Resumindo, sou recebido pelo cárdio (essa mania que temos de abreviar, para criar uma segurança e intimidade que nós não temos, mas alivia nossos temores, rio disso quando as mulheres dizem gineco e ao homens uro, porque afinal, para mexer nos países baixos tem se ter alguma intimidade, nem que seja um apelido) que me diz com certo extusiamo, um entusiasmo exteriorizado, que do coração não morro.

Tirando o fato de ter aproveitado a vista do consultório para fotografar, de ouvir um caso que me fez rir alto, de ter saído de lá feliz e lampeiro, não concordo com a afirmação do dito.

Do coração não morro.

Como não? Como não morro dele, que ao ouvir uma melodia linda, ele dispara. Aos acordes de algumas músicas especiais, sinto um nó no peito. Se ao pensar em pessoas que me são queridas, queridas, como letras minúsculas, ele esquenta de tal forma que chego a sentir a batida descompassada, perto de meu pescoço, me dando a impressão de que ele cresceu de tal forma que abarcou todo meu peito.

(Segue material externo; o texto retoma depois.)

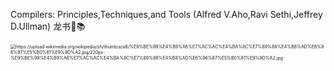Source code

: Compilers: Principles,Techniques,and Tools (Alfred V.Aho,Ravi Sethi,Jeffrey D.Ullman)  龙书🐲📚

<img src="https://p.ipic.vip/rpl2mr.jpg" alt="https://upload.wikimedia.org/wikipedia/zh/thumb/a/a8/%E9%BE%99%E4%B9%A6%E7%AC%AC%E4%BA%8C%E7%89%88%E4%B8%AD%E6%96%87%E5%B0%81%E9%9D%A2.jpg/220px-%E9%BE%99%E4%B9%A6%E7%AC%AC%E4%BA%8C%E7%89%88%E4%B8%AD%E6%96%87%E5%B0%81%E9%9D%A2.jpg" style="zoom:50%;" />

Será que não morro deste coração choroso, que se emociona ao falar do passado, que produz lágrimas, sim, a gente chora primeiro no coração, a vida não te ensinou isso? As lágrimas vem do coração, e que se achar o caminho dos olhos, sai por eles, senão fica contido em nosso peito e carregamos a tristeza embutida em nós mesmos, porque ela vai para o sangue, e daí nos tornamos um corpo cheio de lágrimas, de tristezas ou alegrias, que nos moldam, nos tornam gente humana?

Morrerei deste cesto de anseios, que guardo no meio de minhas costelas, que como de vime é, tem algumas pontas que ainda me ponteiam e me fazer sentir dor? A dor boa da saudade, a dor boa do reencontro e até da impossibilidade de se encontrar.

Este órgão que engana e contradiz nossa razão, nos faz amar a pessoa errada, nos torna escravos de suas paixões, e dói, dói, dói.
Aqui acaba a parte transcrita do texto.